Zdaniem Kanclerza SGH, wciąż nie wszystkie uczelnie posiadają sprawną infrastrukturę i narzędzia do realizowania egzaminów online. Dr inż. Rafał Grzybowski z Politechniki Łódzkiej dodaje, że największe wyzwanie sprawia przeprowadzanie egzaminów w formie pisemnej:
– Wszędzie tam, gdzie można przyjąć formę ustną, bez problemu da się zastosować narzędzia zdalne. (…) Wyzwaniem są jednak egzaminy pisemne i testowe, te odbywane w dużych grupach. W tym wypadku, zapewnienie wiarygodności bez fizycznego zgromadzenia zdających w nadzorowanej sali/salach komputerowych wydaje się wciąż nie końca rozwiązanym problemem.
Szkoła Główna Handlowa w Warszawie już przeprowadziła pierwsze obrony prac dyplomowych w postaci zdalnej, a pierwsze tygodnie ich organizacji pokazał, że rozwiązanie się sprawdza. Dopracowania wciąż wymaga jednak pisemne przeprowadzanie testów.

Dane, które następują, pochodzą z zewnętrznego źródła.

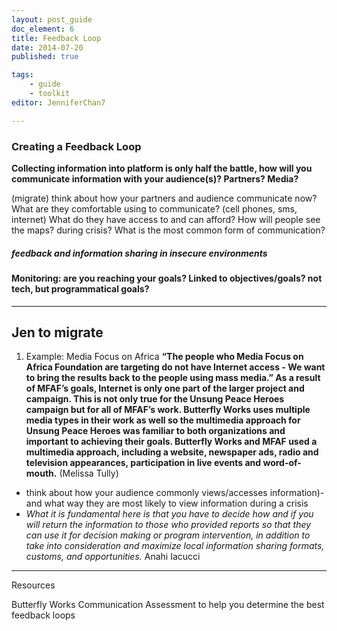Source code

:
 ```yaml
---
layout: post_guide
doc_element: 6
title: Feedback Loop
date: 2014-07-20
published: true

tags:
	- guide
	- toolkit
editor: JenniferChan7

---
```


### Creating a Feedback Loop

__Collecting information into platform is only half the battle, how will you communicate information with your audience(s)? Partners? Media?__

(migrate) think about how your partners and audience communicate now? What are they comfortable using to communicate? (cell phones, sms, internet) What do they have access to and can afford?
How will people see the maps?  during crisis? What is the most common form of communication?

##### feedback and information sharing in insecure environments


#### Monitoring: are you reaching your goals? Linked to objectives/goals? not tech, but programmatical goals?

___
## Jen to migrate

1.   Example: Media Focus on Africa __“The people who Media Focus on Africa Foundation are targeting do not have Internet access - We want to bring the results back to the people using mass media.” As a result of MFAF’s goals, Internet is only one part of the larger project and campaign. This is not only true for the Unsung Peace Heroes campaign but for all of MFAF’s work. Butterfly Works uses multiple media types in their work as well so the multimedia approach for Unsung Peace Heroes was familiar to both organizations and important to achieving their goals. Butterfly Works and MFAF used a multimedia approach, including a website, newspaper ads, radio and television appearances, participation in live events and word-of-mouth.__ (Melissa Tully)  
+ think about how your audience commonly views/accesses information)- and what way they are most likely to view information during a crisis
+ _What it is fundamental here is that you have to decide how and if you will return the information to those who provided reports so that they can use it for decision making or program intervention, in addition to take into consideration and maximize local information sharing formats, customs, and opportunities._ Anahi Iacucci

___
Resources

Butterfly Works Communication Assessment to help you determine the best feedback loops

– Władze Uczelni rekomendują, by pisemne egzaminy przyjęły bardziej otwartą formę: zamiast testów z zamkniętą pulą odpowiedzi, oceniane mają być prace przygotowane przez egzaminowanych, np. eseje, referaty czy odpowiedzi na pytania otwarte, jak również realizacja zadań projektowych. W szczególnych przypadkach nauczyciele mogą przygotować złożone formy testowe, zapewniające samodzielność pracy i realną ocenę efektów kształcenia. – tłumaczy dr Marcin Dąbrowski z SGH.
Ale pomimo tych pytań, nie ma wątpliwości, że część zmian już wdrożonych przez uczelnie zostanie w szkolnictwie wyższym na stałe.
– Ponieważ funkcjonujemy w warunkach niepewności i nie wiemy kiedy i jakie regulacje zostaną w najbliższej oraz dalszej przyszłości wprowadzone, zamierzamy rozwijać i doskonalić kompetencje związane z budowaniem rozproszonych zespołów oraz edukacją na odległość. – uważa Mgr Anna Pałyga, Kierownik Centrum Ed-Tech na Akademii Leona Koźmińskiego.
– Możliwość wspólnej pracy online – w czasie rzeczywistym – wykładowcy i studentów stanie się stałym elementem dydaktyki, rozszerzającym klasyczny model kontaktów „face-to-face”. Doświadczenia uzyskane w zakresie egzaminowania z wykorzystaniem technologii informatycznych zapewne wpłyną również na ocenę możliwości ich szerszego wykorzystania także po „powrocie do normalności”. – ocenia Lucjan Stalmach z UJ. Podkreśla on również, że obecne zmiany nie pozostaną bez wpływu także na sposób funkcjonowania innych obszarów uczelni.
– Obecna sytuacja wymusiła także inny model działania w zakresie samej organizacji pracy naukowej i zarządzania uczelnią. W końcu uczelnia musi w tym czasie realizować wiele innych działań – czy to administracyjnych, czy też badawczych czy chociażby inwestycyjnych. Okazało się, że niektóre narzędzia stosowane do wsparcia dydaktyki, jak np. platforma Microsoft Teams, umożliwiają realizację zdalnej pracy pracowników administracyjnych uczelni, organizację posiedzeń komisji uczelnianych, a nawet organizację wyborów Rektora.
Studenci mogą być pewni jednego: gdy uczelnie znów zostaną otwarte, nie będą to już placówki, do których przywykli w latach ubiegłych. Cykliczne wideokonferencje, wykłady, wspólny kalendarz zajęć dostępny w aplikacji czy grupowa chmura do przechowywania materiałów. Taka może być przyszłość polskich uczelni. Taka może być Alma Mater przyszłości.